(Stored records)
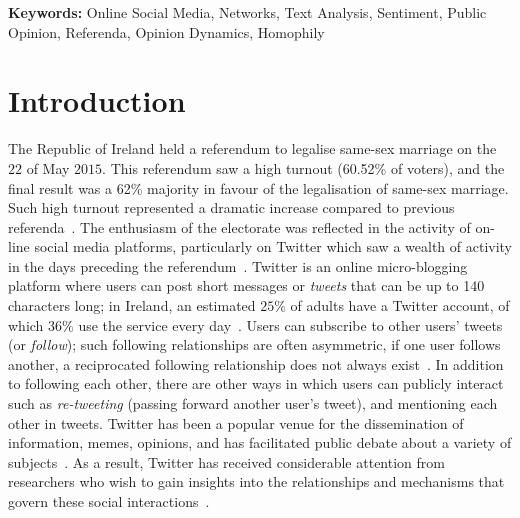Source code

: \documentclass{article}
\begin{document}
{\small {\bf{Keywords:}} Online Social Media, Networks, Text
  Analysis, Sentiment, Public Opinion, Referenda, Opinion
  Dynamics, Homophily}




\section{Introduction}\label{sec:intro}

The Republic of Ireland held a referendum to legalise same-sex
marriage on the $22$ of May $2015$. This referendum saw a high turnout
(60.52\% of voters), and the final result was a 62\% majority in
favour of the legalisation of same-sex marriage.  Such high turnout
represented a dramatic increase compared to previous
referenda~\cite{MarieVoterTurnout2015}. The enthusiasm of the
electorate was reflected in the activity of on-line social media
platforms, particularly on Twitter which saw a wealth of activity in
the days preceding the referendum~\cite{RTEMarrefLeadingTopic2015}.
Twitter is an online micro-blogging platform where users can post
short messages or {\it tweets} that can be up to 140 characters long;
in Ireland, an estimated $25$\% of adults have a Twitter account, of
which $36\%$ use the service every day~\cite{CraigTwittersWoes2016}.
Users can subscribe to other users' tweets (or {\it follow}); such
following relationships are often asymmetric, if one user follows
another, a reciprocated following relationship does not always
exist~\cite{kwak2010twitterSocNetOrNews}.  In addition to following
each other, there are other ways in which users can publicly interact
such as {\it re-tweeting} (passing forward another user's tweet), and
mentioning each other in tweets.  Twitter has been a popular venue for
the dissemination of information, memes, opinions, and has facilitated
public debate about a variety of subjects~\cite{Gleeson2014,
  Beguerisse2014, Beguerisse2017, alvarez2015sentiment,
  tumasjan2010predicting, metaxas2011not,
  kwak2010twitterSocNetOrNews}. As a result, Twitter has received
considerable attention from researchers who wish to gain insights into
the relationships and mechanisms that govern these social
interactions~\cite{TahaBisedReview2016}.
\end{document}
--
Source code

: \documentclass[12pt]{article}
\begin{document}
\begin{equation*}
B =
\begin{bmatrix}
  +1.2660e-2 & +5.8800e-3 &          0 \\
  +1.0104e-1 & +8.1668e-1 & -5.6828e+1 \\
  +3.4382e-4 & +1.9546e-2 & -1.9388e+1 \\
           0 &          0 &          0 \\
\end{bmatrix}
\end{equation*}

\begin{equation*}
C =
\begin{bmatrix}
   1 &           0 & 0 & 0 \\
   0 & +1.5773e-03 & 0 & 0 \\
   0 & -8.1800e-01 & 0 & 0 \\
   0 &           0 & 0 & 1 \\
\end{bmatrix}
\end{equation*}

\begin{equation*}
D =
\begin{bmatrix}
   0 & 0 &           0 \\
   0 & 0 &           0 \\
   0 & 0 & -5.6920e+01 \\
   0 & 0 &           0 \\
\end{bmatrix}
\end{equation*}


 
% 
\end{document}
* * *
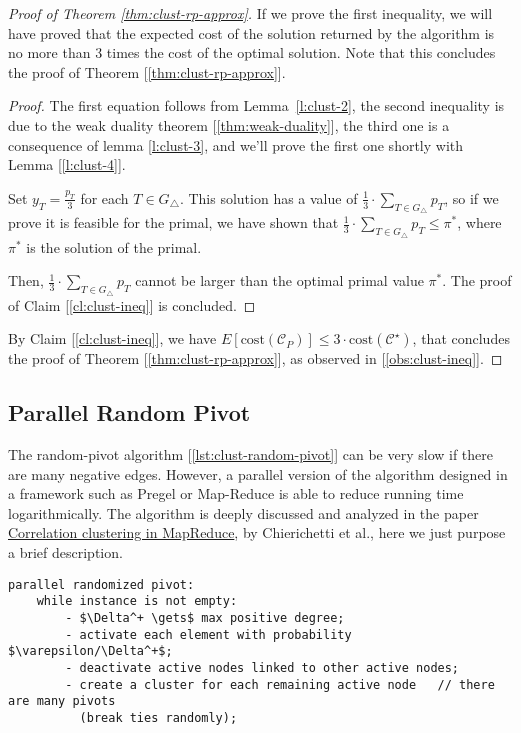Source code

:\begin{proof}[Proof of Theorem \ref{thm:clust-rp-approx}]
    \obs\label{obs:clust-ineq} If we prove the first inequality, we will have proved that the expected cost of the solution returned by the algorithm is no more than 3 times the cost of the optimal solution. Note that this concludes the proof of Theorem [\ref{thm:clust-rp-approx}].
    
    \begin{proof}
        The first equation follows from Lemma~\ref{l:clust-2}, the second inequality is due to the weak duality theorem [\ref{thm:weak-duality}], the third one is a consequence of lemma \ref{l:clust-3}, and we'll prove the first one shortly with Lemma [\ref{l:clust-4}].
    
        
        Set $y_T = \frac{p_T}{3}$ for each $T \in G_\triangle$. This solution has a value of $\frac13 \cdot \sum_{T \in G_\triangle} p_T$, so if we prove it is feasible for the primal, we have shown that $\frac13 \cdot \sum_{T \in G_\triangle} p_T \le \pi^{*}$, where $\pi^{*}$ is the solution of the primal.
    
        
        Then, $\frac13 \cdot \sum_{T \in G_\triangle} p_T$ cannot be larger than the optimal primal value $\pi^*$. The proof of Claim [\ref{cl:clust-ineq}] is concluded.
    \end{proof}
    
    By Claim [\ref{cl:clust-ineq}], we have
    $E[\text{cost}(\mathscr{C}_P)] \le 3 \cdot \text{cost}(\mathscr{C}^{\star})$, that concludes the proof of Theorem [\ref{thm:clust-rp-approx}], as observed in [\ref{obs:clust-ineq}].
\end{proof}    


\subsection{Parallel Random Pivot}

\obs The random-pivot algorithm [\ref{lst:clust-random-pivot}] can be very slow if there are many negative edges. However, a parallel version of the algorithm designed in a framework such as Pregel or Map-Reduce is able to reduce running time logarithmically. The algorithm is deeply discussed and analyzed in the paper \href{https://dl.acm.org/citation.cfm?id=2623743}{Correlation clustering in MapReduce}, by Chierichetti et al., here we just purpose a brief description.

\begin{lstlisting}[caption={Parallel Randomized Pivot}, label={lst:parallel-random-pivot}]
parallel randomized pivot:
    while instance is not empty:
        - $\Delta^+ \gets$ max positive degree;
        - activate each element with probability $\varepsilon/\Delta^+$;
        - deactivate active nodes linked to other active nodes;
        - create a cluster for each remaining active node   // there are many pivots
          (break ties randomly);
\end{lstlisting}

Task details
Working through the records above, copy each line in which "referendum" is found.

Written response
The Republic of Ireland held a referendum to legalise same-sex
marriage on the $22$ of May $2015$. This referendum saw a high turnout
the days preceding the referendum~\cite{RTEMarrefLeadingTopic2015}.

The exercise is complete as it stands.